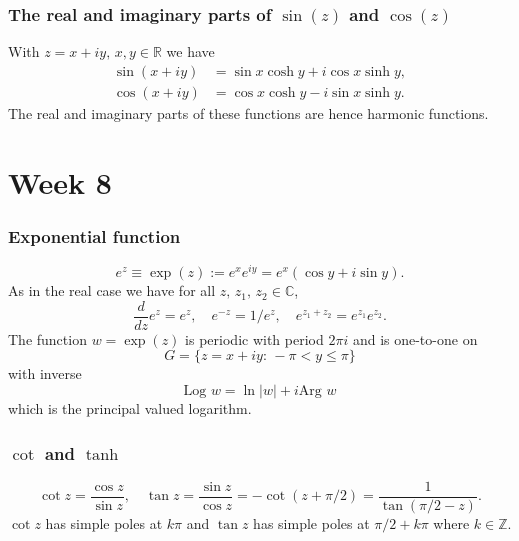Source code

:\documentclass{article}
\begin{document}
\subsubsection{The real and imaginary parts of $\sin(z)$ and $\cos(z)$}
With $z=x+iy,\,x,y\in\mathbb{R}$ we have
\begin{align}
    \sin{(x+iy)} &= \sin{x}\cosh{y} + i\cos{x}\sinh{y}, \\
    \cos{(x+iy)} &= \cos{x}\cosh{y}-i\sin{x}\sinh{y}.
\end{align}
The real and imaginary parts of these functions are hence harmonic functions.

\section{Week 8}
\subsubsection{Exponential function}
\begin{equation}
    e^z \equiv \exp{(z)}:=e^x e^{iy} = e^x (\cos{y}+i\sin{y}).
\end{equation}
As in the real case we have for all $z,\,z_1,\,z_2\in\mathbb{C}$,
\begin{equation}
    \frac{d}{dz}e^z=e^z,\quad e^{-z}=1/e^z,\quad e^{z_1+z_2}=e^{z_1}e^{z_2}.
\end{equation}
The function $w=\exp{(z)}$ is periodic with period $2\pi i$ and is one-to-one on
\begin{equation}
    G = \{ z=x+iy:\, -\pi<y\leq\pi \}
\end{equation}
with inverse
\begin{equation}
    \text{Log }w = \ln{\vert w\vert} + i\text{Arg }{w}
\end{equation}
which is the principal valued logarithm.

\subsubsection{$\cot$ and $\tanh$}
\begin{equation}
    \cot{z} = \frac{\cos{z}}{\sin{z}},\quad \tan{z} = \frac{\sin{z}}{\cos{z}}=-\cot{(z+\pi/2)} = \frac{1}{\tan{(\pi/2-z)}}.
\end{equation}
$\cot{z}$ has simple poles at $k\pi$ and $\tan{z}$ has simple poles at $\pi/2+k\pi$ where $k\in\mathbb{Z}$.
\end{document}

□ □ □ □ □ □ □

What you should do
If an entry contains a picture, leave it out and repeat the rest exactly.

Response
Source code

:\documentclass{article}
\begin{document}
\subsubsection{The real and imaginary parts of $\sin(z)$ and $\cos(z)$}
With $z=x+iy,\,x,y\in\mathbb{R}$ we have
\begin{align}
    \sin{(x+iy)} &= \sin{x}\cosh{y} + i\cos{x}\sinh{y}, \\
    \cos{(x+iy)} &= \cos{x}\cosh{y}-i\sin{x}\sinh{y}.
\end{align}
The real and imaginary parts of these functions are hence harmonic functions.

\section{Week 8}
\subsubsection{Exponential function}
\begin{equation}
    e^z \equiv \exp{(z)}:=e^x e^{iy} = e^x (\cos{y}+i\sin{y}).
\end{equation}
As in the real case we have for all $z,\,z_1,\,z_2\in\mathbb{C}$,
\begin{equation}
    \frac{d}{dz}e^z=e^z,\quad e^{-z}=1/e^z,\quad e^{z_1+z_2}=e^{z_1}e^{z_2}.
\end{equation}
The function $w=\exp{(z)}$ is periodic with period $2\pi i$ and is one-to-one on
\begin{equation}
    G = \{ z=x+iy:\, -\pi<y\leq\pi \}
\end{equation}
with inverse
\begin{equation}
    \text{Log }w = \ln{\vert w\vert} + i\text{Arg }{w}
\end{equation}
which is the principal valued logarithm.

\subsubsection{$\cot$ and $\tanh$}
\begin{equation}
    \cot{z} = \frac{\cos{z}}{\sin{z}},\quad \tan{z} = \frac{\sin{z}}{\cos{z}}=-\cot{(z+\pi/2)} = \frac{1}{\tan{(\pi/2-z)}}.
\end{equation}
$\cot{z}$ has simple poles at $k\pi$ and $\tan{z}$ has simple poles at $\pi/2+k\pi$ where $k\in\mathbb{Z}$.
\end{document}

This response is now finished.